Difficulty: Moderately Easy
Things You’ll Need:
- Listening material
- Listening activity ideas
Step1
Choose the topic you want to teach. Since you'll probably be following a course plan, choose listening material that provides practice with one of the topics you're currently working with. If you're working on the present perfect, you might listen to people discussing what they have or haven't done in life. For teaching food and cooking vocabulary, you could choose an interview with a chef.
Step2
Find listening material. Don't feel limited to the material that comes with the course book you're following. There's a wide variety of free prepared ESL listening lessons online, complete with transcripts and activities. If you work for a language school, check the resource library or ask other teachers if they have anything that would fit your teaching goals for the lesson.
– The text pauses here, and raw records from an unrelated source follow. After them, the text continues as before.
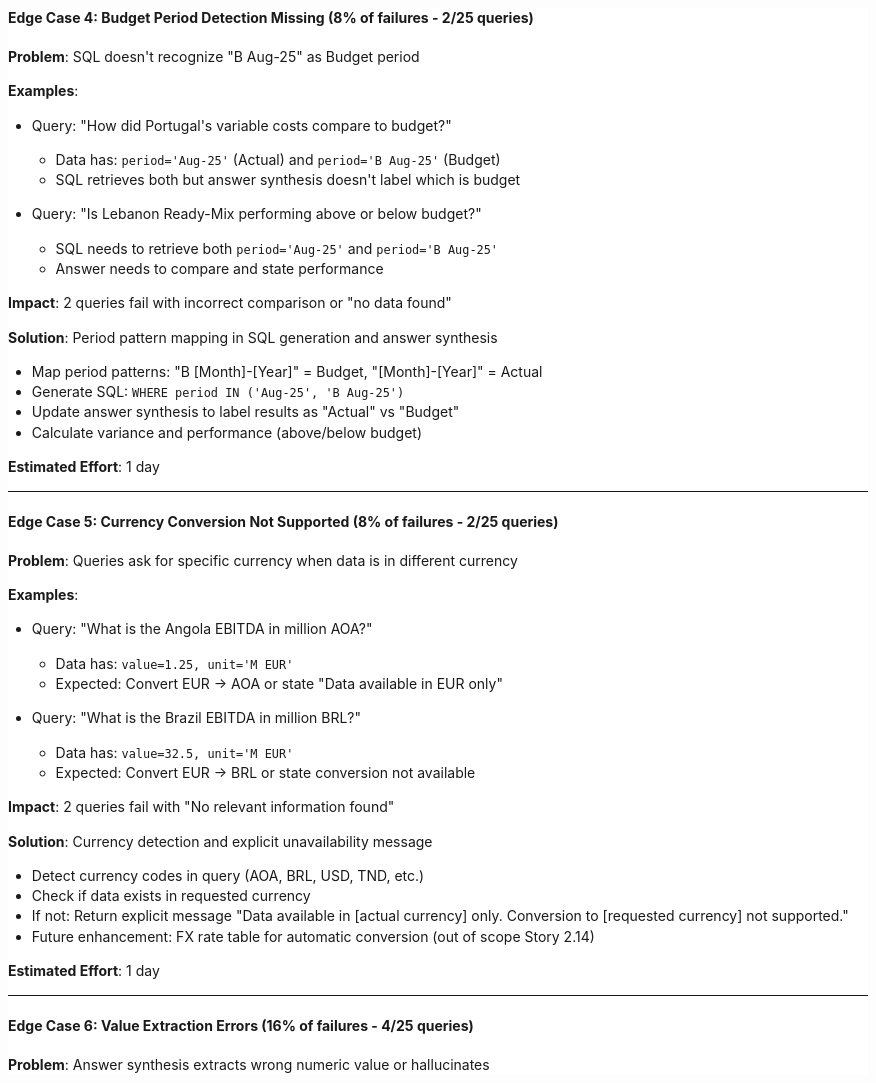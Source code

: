 #### Edge Case 4: Budget Period Detection Missing (8% of failures - 2/25 queries)

**Problem**: SQL doesn't recognize "B Aug-25" as Budget period

**Examples**:
- Query: "How did Portugal's variable costs compare to budget?"
  - Data has: `period='Aug-25'` (Actual) and `period='B Aug-25'` (Budget)
  - SQL retrieves both but answer synthesis doesn't label which is budget

- Query: "Is Lebanon Ready-Mix performing above or below budget?"
  - SQL needs to retrieve both `period='Aug-25'` and `period='B Aug-25'`
  - Answer needs to compare and state performance

**Impact**: 2 queries fail with incorrect comparison or "no data found"

**Solution**: Period pattern mapping in SQL generation and answer synthesis
- Map period patterns: "B [Month]-[Year]" = Budget, "[Month]-[Year]" = Actual
- Generate SQL: `WHERE period IN ('Aug-25', 'B Aug-25')`
- Update answer synthesis to label results as "Actual" vs "Budget"
- Calculate variance and performance (above/below budget)

**Estimated Effort**: 1 day

---

#### Edge Case 5: Currency Conversion Not Supported (8% of failures - 2/25 queries)

**Problem**: Queries ask for specific currency when data is in different currency

**Examples**:
- Query: "What is the Angola EBITDA in million AOA?"
  - Data has: `value=1.25, unit='M EUR'`
  - Expected: Convert EUR → AOA or state "Data available in EUR only"

- Query: "What is the Brazil EBITDA in million BRL?"
  - Data has: `value=32.5, unit='M EUR'`
  - Expected: Convert EUR → BRL or state conversion not available

**Impact**: 2 queries fail with "No relevant information found"

**Solution**: Currency detection and explicit unavailability message
- Detect currency codes in query (AOA, BRL, USD, TND, etc.)
- Check if data exists in requested currency
- If not: Return explicit message "Data available in [actual currency] only. Conversion to [requested currency] not supported."
- Future enhancement: FX rate table for automatic conversion (out of scope Story 2.14)

**Estimated Effort**: 1 day

---

#### Edge Case 6: Value Extraction Errors (16% of failures - 4/25 queries)

**Problem**: Answer synthesis extracts wrong numeric value or hallucinates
With a little more time, you could even get some friends together and create your own listening material.
Step3
Plan your introduction. To warm up for your ESL listening lesson, you'll want to get your class thinking about what they're going to hear. This activates passive vocabulary and provides a context, making the listening easier to understand. Start off by telling students generally what the listening is about and talk about the topic. To bring up potentially difficult vocabulary from the listening, ask questions like "What do you call a person who?" or "What's another word for?"
Step4
Develop a global listening task. For the first listening, you'll need to make sure your English students got the gist of the material. Have the students predict something about what they're going to listen to so they can check their prediction as they listen. Ask students to write ten words that come to mind when they think of the topic and see how many of those words are in the listening. Other options are asking students to choose an appropriate title for the listening from a list or answer a few simple true or false questions.
Step5
Create detailed listening tasks. For the second and following listening tasks, students can listen for specific words or grammar points. Your ESL listening lesson plan will move smoothly from global to detailed listening if you give your English students increasingly focused tasks. You might start with writing missing words or phrases in a transcript, move on to synonym matching and then to let students create their own sentences using words or grammar from the listening.
Step6
Provide follow-up practice. Rather than just going from listening to an unrelated activity, create some continuity. If the listening used future tenses a lot, you might follow it up by having students write about their plans for the next holiday. After listening to an interview with a chef, you could practice related vocabulary with a role play about choosing a restaurant for lunch.